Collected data
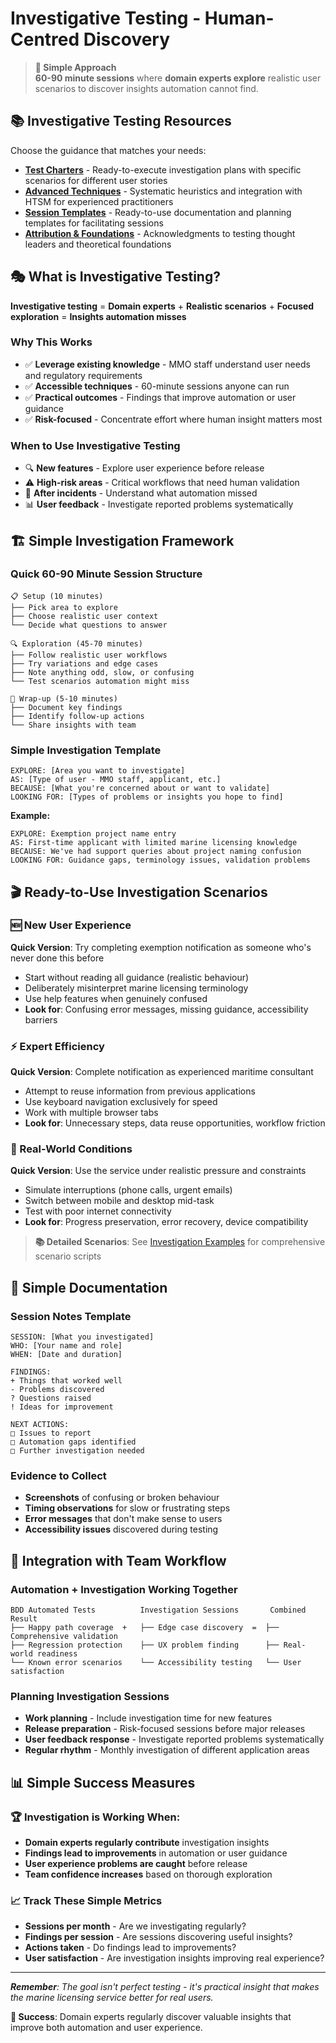 # Investigative Testing - Human-Centred Discovery

> **🎯 Simple Approach**  
> **60-90 minute sessions** where **domain experts explore** realistic user scenarios to discover insights automation cannot find.

## 📚 Investigative Testing Resources

Choose the guidance that matches your needs:

- **[Test Charters](../test-charters/README.md)** - Ready-to-execute investigation plans with specific scenarios for different user stories
- **[Advanced Techniques](./investigative-testing-advanced.md)** - Systematic heuristics and integration with HTSM for experienced practitioners
- **[Session Templates](./investigative-testing-templates.md)** - Ready-to-use documentation and planning templates for facilitating sessions
- **[Attribution & Foundations](./investigative-testing-attribution.md)** - Acknowledgments to testing thought leaders and theoretical foundations

## 🎭 What is Investigative Testing?

**Investigative testing** = **Domain experts** + **Realistic scenarios** + **Focused exploration** = **Insights automation misses**

### **Why This Works**

- ✅ **Leverage existing knowledge** - MMO staff understand user needs and regulatory requirements
- ✅ **Accessible techniques** - 60-minute sessions anyone can run
- ✅ **Practical outcomes** - Findings that improve automation or user guidance
- ✅ **Risk-focused** - Concentrate effort where human insight matters most

### **When to Use Investigative Testing**

- 🔍 **New features** - Explore user experience before release
- ⚠️ **High-risk areas** - Critical workflows that need human validation
- 🐛 **After incidents** - Understand what automation missed
- 📊 **User feedback** - Investigate reported problems systematically

## 🏗️ Simple Investigation Framework

### **Quick 60-90 Minute Session Structure**

```
📋 Setup (10 minutes)
├── Pick area to explore
├── Choose realistic user context
└── Decide what questions to answer

🔍 Exploration (45-70 minutes)
├── Follow realistic user workflows
├── Try variations and edge cases
├── Note anything odd, slow, or confusing
└── Test scenarios automation might miss

📝 Wrap-up (5-10 minutes)
├── Document key findings
├── Identify follow-up actions
└── Share insights with team
```

### **Simple Investigation Template**

```
EXPLORE: [Area you want to investigate]
AS: [Type of user - MMO staff, applicant, etc.]
BECAUSE: [What you're concerned about or want to validate]
LOOKING FOR: [Types of problems or insights you hope to find]
```

**Example:**

```
EXPLORE: Exemption project name entry
AS: First-time applicant with limited marine licensing knowledge
BECAUSE: We've had support queries about project naming confusion
LOOKING FOR: Guidance gaps, terminology issues, validation problems
```

## 🎬 Ready-to-Use Investigation Scenarios

### **🆕 New User Experience**

**Quick Version**: Try completing exemption notification as someone who's never done this before

- Start without reading all guidance (realistic behaviour)
- Deliberately misinterpret marine licensing terminology
- Use help features when genuinely confused
- **Look for**: Confusing error messages, missing guidance, accessibility barriers

### **⚡ Expert Efficiency**

**Quick Version**: Complete notification as experienced maritime consultant

- Attempt to reuse information from previous applications
- Use keyboard navigation exclusively for speed
- Work with multiple browser tabs
- **Look for**: Unnecessary steps, data reuse opportunities, workflow friction

### **📱 Real-World Conditions**

**Quick Version**: Use the service under realistic pressure and constraints

- Simulate interruptions (phone calls, urgent emails)
- Switch between mobile and desktop mid-task
- Test with poor internet connectivity
- **Look for**: Progress preservation, error recovery, device compatibility

> **📚 Detailed Scenarios**: See [Investigation Examples](./investigative-testing-examples.md) for comprehensive scenario scripts

## 📝 Simple Documentation

### **Session Notes Template**

```
SESSION: [What you investigated]
WHO: [Your name and role]
WHEN: [Date and duration]

FINDINGS:
+ Things that worked well
- Problems discovered
? Questions raised
! Ideas for improvement

NEXT ACTIONS:
□ Issues to report
□ Automation gaps identified
□ Further investigation needed
```

### **Evidence to Collect**

- **Screenshots** of confusing or broken behaviour
- **Timing observations** for slow or frustrating steps
- **Error messages** that don't make sense to users
- **Accessibility issues** discovered during testing

## 🎪 Integration with Team Workflow

### **Automation + Investigation Working Together**

```
BDD Automated Tests          Investigation Sessions       Combined Result
├── Happy path coverage  +   ├── Edge case discovery  =  ├── Comprehensive validation
├── Regression protection    ├── UX problem finding      ├── Real-world readiness
└── Known error scenarios    └── Accessibility testing   └── User satisfaction
```

### **Planning Investigation Sessions**

- **Work planning** - Include investigation time for new features
- **Release preparation** - Risk-focused sessions before major releases
- **User feedback response** - Investigate reported problems systematically
- **Regular rhythm** - Monthly investigation of different application areas

## 📊 Simple Success Measures

### **🏆 Investigation is Working When:**

- **Domain experts regularly contribute** investigation insights
- **Findings lead to improvements** in automation or user guidance
- **User experience problems are caught** before release
- **Team confidence increases** based on thorough exploration

### **📈 Track These Simple Metrics**

- **Sessions per month** - Are we investigating regularly?
- **Findings per session** - Are sessions discovering useful insights?
- **Actions taken** - Do findings lead to improvements?
- **User satisfaction** - Are investigation insights improving real experience?

---

_**Remember**: The goal isn't perfect testing - it's practical insight that makes the marine licensing service better for real users._

**🎯 Success**: Domain experts regularly discover valuable insights that improve both automation and user experience.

**Try it**
Count how many lines in the data above hold "LOOKING", and give that number by itself.

**Completed exercise**
2